Gents, when you drill your holes in propane tanks for the fittings, how do line them up to keep them horizontal on the sides of the propane tank?  If I drill a hole with a hole saw it has to be flush with the tank, but the side of the tank is curved. Do I have to shave off some metal after the hole is made to get the fitting to fit horizontally in the tank?


thx, Pat


----------



## taxidermist (Feb 26, 2010)

Pat all my holes are in the top of both of my tanks. What are you putting holes in the side for?

Rob


----------



## patch53 (Feb 26, 2010)

taxidermist said:
			
		

> Pat all my holes are in the top of both of my tanks. What are you putting holes in the side for?
> 
> Rob



LOL , well I haven't drilled any yet, I was wondering if I was about to do something wrong.  Does everyone use dip tubes for the plumbing?

Pat


----------



## taxidermist (Feb 26, 2010)

patch53 said:
			
		

> taxidermist said:
> 
> 
> 
> ...



Most of the tanks have a hole in the bottom for return. If they dont you can use a top port with a tube for your return. You can see some tank pics in my blog. What ever you do dont try to weld a cast coupling to the tank like I did. weld a weldolet or a peice of black pipe then screw coupling to that.

Rob


----------



## ewdudley (Feb 26, 2010)

taxidermist said:
			
		

> Most of the tanks have a hole in the bottom for return. If they dont you can use a top port with a tube for your return. You can see some tank pics in my blog. What ever you do dont try to weld a cast coupling to the tank like I did. weld a weldolet or a peice of black pipe then screw coupling to that.
> 
> Rob



Now I feel a little less foolish for not recognizing that I had cast iron when it wouldn't weld.  I found out what you might want is a '3000 psi' forged steel half-coupling, which even I could weld.

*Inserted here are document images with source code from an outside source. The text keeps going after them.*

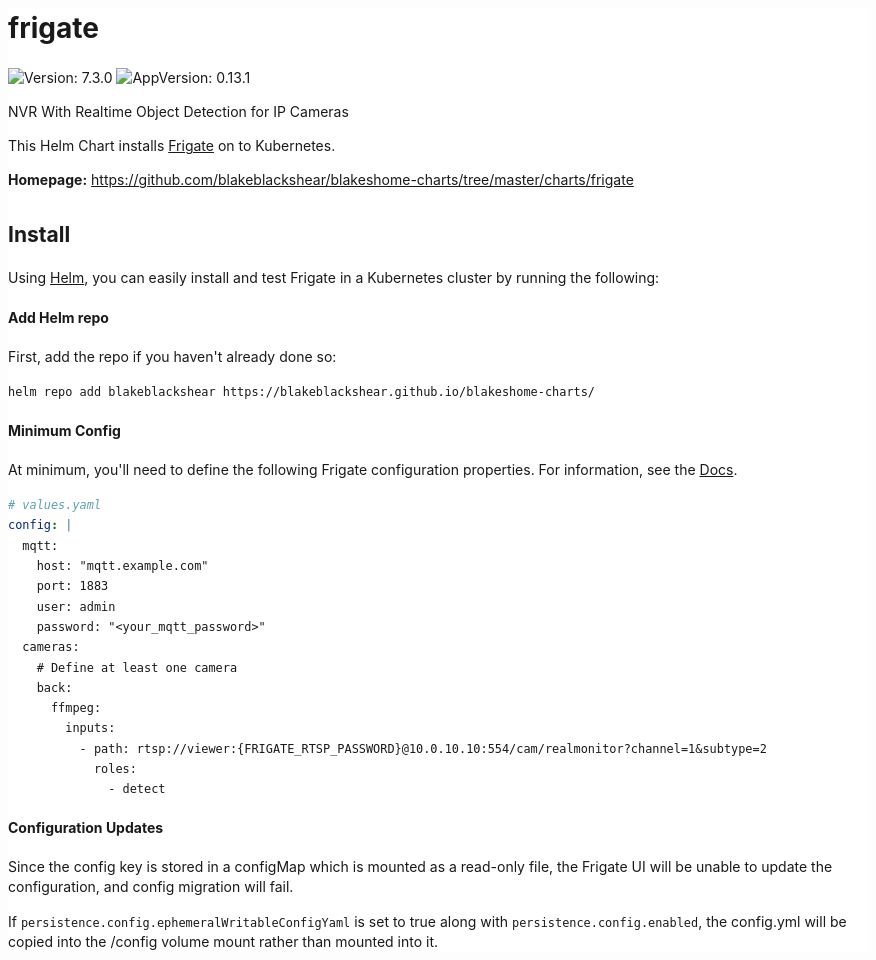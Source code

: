 # frigate

![Version: 7.3.0](https://img.shields.io/badge/Version-7.3.0-informational?style=flat-square) ![AppVersion: 0.13.1](https://img.shields.io/badge/AppVersion-0.13.1-informational?style=flat-square)

NVR With Realtime Object Detection for IP Cameras

This Helm Chart installs [Frigate](https://frigate.video/) on to Kubernetes.

**Homepage:** <https://github.com/blakeblackshear/blakeshome-charts/tree/master/charts/frigate>

## Install

Using [Helm](https://helm.sh), you can easily install and test Frigate in a
Kubernetes cluster by running the following:

#### Add Helm repo

First, add the repo if you haven't already done so:
```bash
helm repo add blakeblackshear https://blakeblackshear.github.io/blakeshome-charts/
```

#### Minimum Config

At minimum, you'll need to define the following Frigate configuration properties. For information, see the [Docs](https://docs.frigate.video/configuration/index).

```yaml
# values.yaml
config: |
  mqtt:
    host: "mqtt.example.com"
    port: 1883
    user: admin
    password: "<your_mqtt_password>"
  cameras:
    # Define at least one camera
    back:
      ffmpeg:
        inputs:
          - path: rtsp://viewer:{FRIGATE_RTSP_PASSWORD}@10.0.10.10:554/cam/realmonitor?channel=1&subtype=2
            roles:
              - detect
```

#### Configuration Updates

Since the config key is stored in a configMap which is mounted as a read-only file, the Frigate UI
will be unable to update the configuration, and config migration will fail.

If `persistence.config.ephemeralWritableConfigYaml` is set to true along with `persistence.config.enabled`,
the config.yml will be copied into the /config volume mount rather than mounted into it.
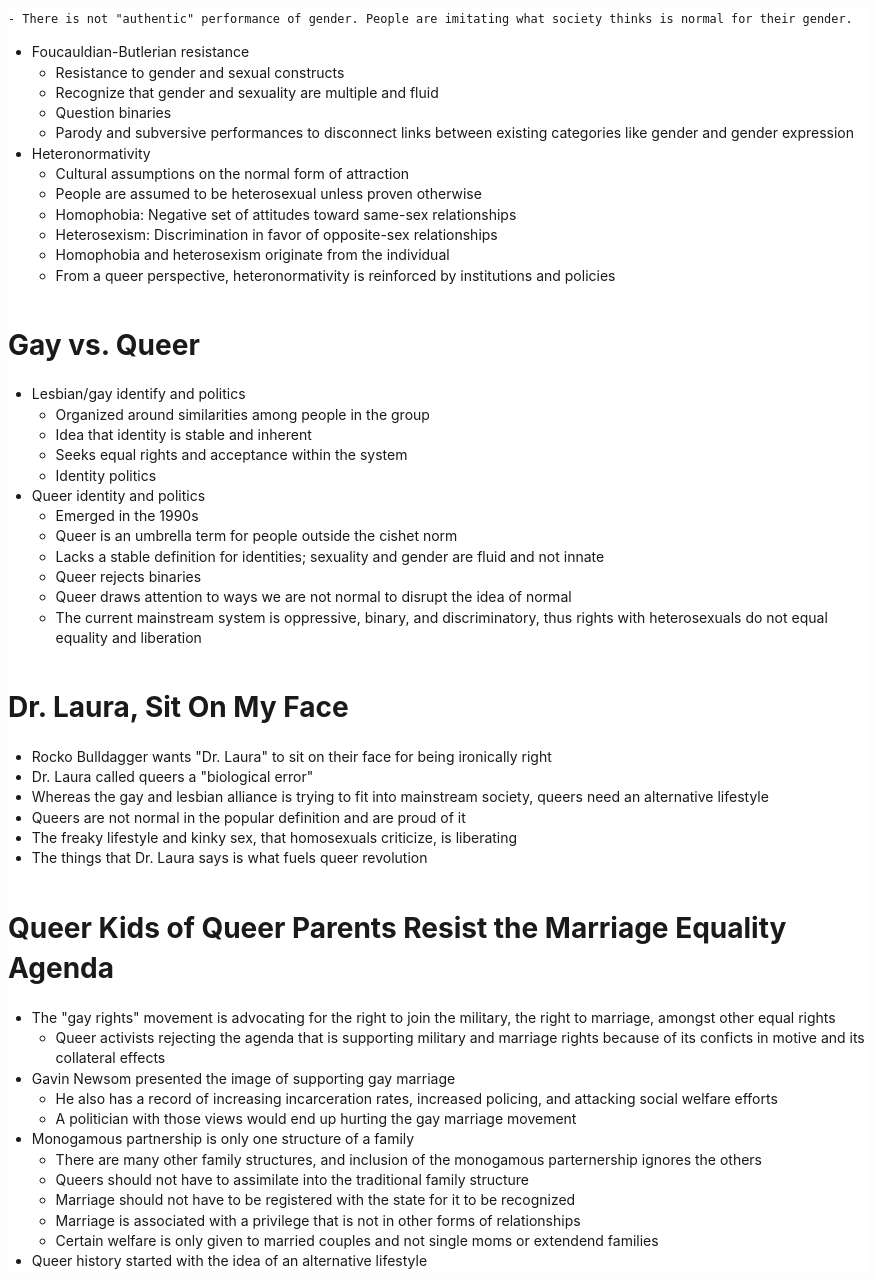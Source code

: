     - There is not "authentic" performance of gender. People are imitating what society thinks is normal for their gender.
- Foucauldian-Butlerian resistance
    - Resistance to gender and sexual constructs
    - Recognize that gender and sexuality are multiple and fluid
    - Question binaries
    - Parody and subversive performances to disconnect links between existing categories like gender and gender expression
- Heteronormativity
    - Cultural assumptions on the normal form of attraction
    - People are assumed to be heterosexual unless proven otherwise
    - Homophobia: Negative set of attitudes toward same-sex relationships
    - Heterosexism: Discrimination in favor of opposite-sex relationships
    - Homophobia and heterosexism originate from the individual
    - From a queer perspective, heteronormativity is reinforced by institutions and policies

# Gay vs. Queer

- Lesbian/gay identify and politics
    - Organized around similarities among people in the group
    - Idea that identity is stable and inherent
    - Seeks equal rights and acceptance within the system
    - Identity politics
- Queer identity and politics
    - Emerged in the 1990s
    - Queer is an umbrella term for people outside the cishet norm
    - Lacks a stable definition for identities; sexuality and gender are fluid and not innate
    - Queer rejects binaries
    - Queer draws attention to ways we are not normal to disrupt the idea of normal
    - The current mainstream system is oppressive, binary, and discriminatory, thus rights with heterosexuals do not equal equality and liberation

# Dr. Laura, Sit On My Face

- Rocko Bulldagger wants "Dr. Laura" to sit on their face for being ironically right
- Dr. Laura called queers a "biological error"
- Whereas the gay and lesbian alliance is trying to fit into mainstream society, queers need an alternative lifestyle
- Queers are not normal in the popular definition and are proud of it
- The freaky lifestyle and kinky sex, that homosexuals criticize, is liberating
- The things that Dr. Laura says is what fuels queer revolution

# Queer Kids of Queer Parents Resist the Marriage Equality Agenda

- The "gay rights" movement is advocating for the right to join the military, the right to marriage, amongst other equal rights
    - Queer activists rejecting the agenda that is supporting military and marriage rights because of its conficts in motive and its collateral effects
- Gavin Newsom presented the image of supporting gay marriage
    - He also has a record of increasing incarceration rates, increased policing, and attacking social welfare efforts
    - A politician with those views would end up hurting the gay marriage movement
- Monogamous partnership is only one structure of a family
    - There are many other family structures, and inclusion of the monogamous parternership ignores the others
    - Queers should not have to assimilate into the traditional family structure
    - Marriage should not have to be registered with the state for it to be recognized
    - Marriage is associated with a privilege that is not in other forms of relationships
    - Certain welfare is only given to married couples and not single moms or extendend families
- Queer history started with the idea of an alternative lifestyle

As far as welding with the curved surface, I just heated the lip of the hole and persuaded it to become flat enough to weld with a not-so-big hammer.


----------



## stee6043 (Feb 26, 2010)

My tanks did not have bottom drains.  I installed dip tubes using 1" copper inside the tanks....


----------



## patch53 (Feb 26, 2010)

ewdudley said:
			
		

> taxidermist said:
> 
> 
> 
> ...



I have forged shedule 80 3000 lb couplings.  I am using all 1 1/2" couplings for my connections. I have a 1 1/2" outlet on the tank on the bottom I can use for my return back to my boiler. How do I plumb in the supply fitting from the boiler? If I put it on the top of the tank its going to send the hot water into the tank going straight down and mix the tank.  I thought the supply fittings were supposed to go into the tank horizontally to create stratification?  So the fittng would have to be put on the side of the tank about 3-4" from the top, but the tank has a major curve to it at that point?  What am I missing here?

Pat


----------



## timberr (Feb 26, 2010)

Patch,

I used a hole saw to drill 3 holes in my tank and had (3)  1 1/2" weldolets welded in place. On one end at about half way down I put one hole (Supply from Boiler). On the other end about 3/4" down I drilled 2 holes, these are for the return to the boiler and return from my primary loop.

There is a hole on the bottom which I have plumber for my drain.

Good luck


----------



## ewdudley (Feb 26, 2010)

> How do I plumb in the supply fitting from the boiler? If I put it on the top of the tank its going to send the hot water into the tank going straight down and mix the tank.  I thought the supply fittings were supposed to go into the tank horizontally to create stratification?  So the fittng would have to be put on the side of the tank about 3-4" from the top, but the tank has a major curve to it at that point?  What am I missing here?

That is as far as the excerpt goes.